Use the incremental scaling approach: validate at minimum settings first (low resolution, 49 frames, fp8-cast), then increase resolution and frame count one step at a time to find the highest stable configuration for your hardware.

Running AI video generation locally gives you full control over your workflow, no API costs, and no rate limits. The trade-off is hardware: video generation models are memory-intensive, and running them on consumer hardware requires navigating VRAM constraints, optimization settings, and the right pipeline choices.

This guide covers how to set up local AI video generation using LTX-2.3, an open source DiT-based model with multiple pipeline variants optimized for different hardware tiers. It focuses specifically on low-VRAM scenarios, including quantization options and the distilled model for faster, lighter inference.

Prerequisites

Hardware Requirements

LTX-2.3 requires CUDA 13+ and targets Nvidia GPUs. The full dev model at default precision requires 80GB+ VRAM for comfortable operation. For lower-VRAM GPUs:

• 32GB VRAM: Run the dev model with FP8 quantization enabled

• 16-24GB VRAM: Run the distilled model with FP8 quantization, single IC-LoRA groups

• 8-12GB VRAM: Run the distilled model at reduced resolution with aggressive memory optimizations

Community members have explored running LTX-2.3 on GPUs with less VRAM (24GB cards like the RTX 4090) with specific settings.
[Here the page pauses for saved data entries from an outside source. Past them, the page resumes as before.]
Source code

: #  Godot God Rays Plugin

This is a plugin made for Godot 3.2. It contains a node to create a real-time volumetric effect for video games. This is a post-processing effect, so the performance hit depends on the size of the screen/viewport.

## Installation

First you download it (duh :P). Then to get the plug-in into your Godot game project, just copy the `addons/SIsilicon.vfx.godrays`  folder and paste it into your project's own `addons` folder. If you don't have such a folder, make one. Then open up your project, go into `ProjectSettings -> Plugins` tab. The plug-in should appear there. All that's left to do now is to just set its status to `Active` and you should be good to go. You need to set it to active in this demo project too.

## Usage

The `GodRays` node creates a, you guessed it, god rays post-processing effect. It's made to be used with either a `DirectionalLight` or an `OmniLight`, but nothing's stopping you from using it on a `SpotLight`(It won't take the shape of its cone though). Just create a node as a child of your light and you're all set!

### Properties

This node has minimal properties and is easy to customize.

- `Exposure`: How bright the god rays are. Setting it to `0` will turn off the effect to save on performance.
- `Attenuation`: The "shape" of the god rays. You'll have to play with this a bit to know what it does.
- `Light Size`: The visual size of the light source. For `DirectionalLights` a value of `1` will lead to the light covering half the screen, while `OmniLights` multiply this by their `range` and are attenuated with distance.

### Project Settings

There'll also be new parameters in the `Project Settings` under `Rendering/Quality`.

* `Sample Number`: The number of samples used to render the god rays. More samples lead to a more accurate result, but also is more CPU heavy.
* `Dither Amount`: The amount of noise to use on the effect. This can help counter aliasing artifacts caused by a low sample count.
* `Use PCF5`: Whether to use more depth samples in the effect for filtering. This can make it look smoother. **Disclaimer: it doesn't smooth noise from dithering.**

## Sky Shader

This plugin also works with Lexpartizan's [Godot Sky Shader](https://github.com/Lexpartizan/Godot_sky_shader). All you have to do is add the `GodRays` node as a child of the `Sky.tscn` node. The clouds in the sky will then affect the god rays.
The incremental approach below walks through how to find stable settings for your hardware.

Software Dependencies

LTX-2.3 requires CUDA 13+ and runs on Python via uv for dependency management. Linux is the primary supported environment. Windows and macOS are not officially supported but community workarounds exist.

Installation

1. Clone the repository: git clone https://github.com/Lightricks/LTX-2.git

2. Set up the environment: cd LTX-2 && uv sync --frozen && source .venv/bin/activate

3. Set the memory environment variable before running any pipeline:

PYTORCH_CUDA_ALLOC_CONF=expandable_segments:True

Download model files from HuggingFace. Required files depend on which pipeline you use:

• Distilled checkpoint: ltx-2.3-22b-distilled.safetensors

• Spatial upsampler: Required for two-stage pipeline outputs

• Gemma text encoder: Required for all pipelines

• Dev checkpoint: ltx-2.3-22b-dev.safetensors (only if running the full dev model)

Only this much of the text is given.